Records to process:
┌────────

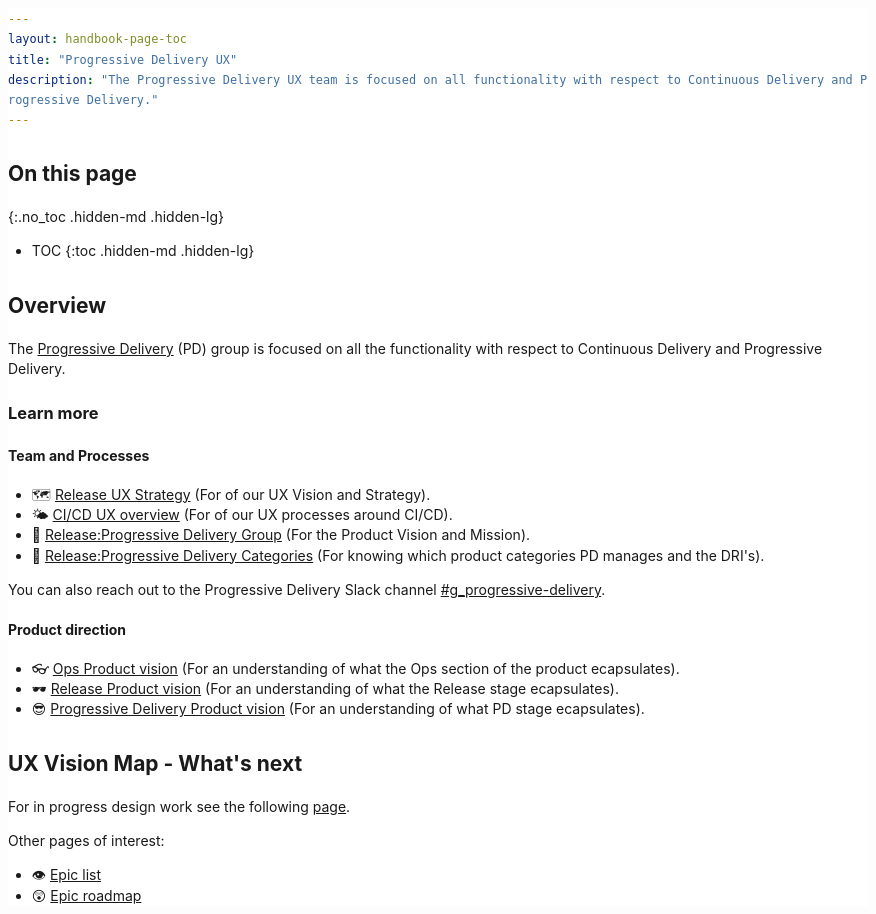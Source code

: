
 ```yaml
---
layout: handbook-page-toc
title: "Progressive Delivery UX"
description: "The Progressive Delivery UX team is focused on all functionality with respect to Continuous Delivery and Progressive Delivery."
---
```


## On this page
{:.no_toc .hidden-md .hidden-lg}

- TOC
{:toc .hidden-md .hidden-lg}

## Overview

The [Progressive Delivery](/direction/ops/#progressive-delivery) (PD) group is focused on all the functionality with respect to Continuous Delivery and Progressive Delivery.

### Learn more

#### Team and Processes
* 🗺 [Release UX Strategy](/handbook/engineering/ux/stage-group-ux-strategy/release/) (For of our UX Vision and Strategy).
* 🌤 [CI/CD UX overview](/handbook/engineering/ux/stage-group-ux-strategy/ci-cd/) (For of our UX processes around CI/CD).
* 🚚 [Release:Progressive Delivery Group](/handbook/engineering/development/ops/release/progressive-delivery/) (For the Product Vision and Mission).
* 📒 [Release:Progressive Delivery Categories](/handbook/product/categories/#progressive-delivery-group) (For knowing which product categories PD manages and the DRI's).

You can also reach out to the Progressive Delivery Slack channel [#g_progressive-delivery](https://gitlab.slack.com/app_redirect?channel=g_progressive-delivery).

#### Product direction

* 👓 [Ops Product vision](/direction/ops) (For an understanding of what the Ops section of the product ecapsulates).
* 🕶 [Release Product vision](/direction/ops/#release) (For an understanding of what the Release stage ecapsulates).
* 😎 [Progressive Delivery Product vision](/direction/ops/#progressive-delivery) (For an understanding of what PD stage ecapsulates).

## UX Vision Map - What's next

For in progress design work see the following [page](https://gitlab.com/groups/gitlab-org/-/epics/3357).

Other pages of interest:
* 👁 [Epic list](https://gitlab.com/groups/gitlab-org/-/epics?scope=all&utf8=%E2%9C%93&state=opened&label_name%5B%5D=group%3A%3Aprogressive%20delivery)
* 😲 [Epic roadmap](https://gitlab.com/groups/gitlab-org/-/roadmap?scope=all&utf8=%E2%9C%93&state=opened&label_name[]=group%3A%3Aprogressive%20delivery)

└────────

What you are asked to do:
Write down exactly the span of lines above from the one containing "### Learn more" to the one containing "Vision and Mission).", both ends included.

Result for this exercise:
### Learn more

#### Team and Processes
* 🗺 [Release UX Strategy](/handbook/engineering/ux/stage-group-ux-strategy/release/) (For of our UX Vision and Strategy).
* 🌤 [CI/CD UX overview](/handbook/engineering/ux/stage-group-ux-strategy/ci-cd/) (For of our UX processes around CI/CD).
* 🚚 [Release:Progressive Delivery Group](/handbook/engineering/development/ops/release/progressive-delivery/) (For the Product Vision and Mission).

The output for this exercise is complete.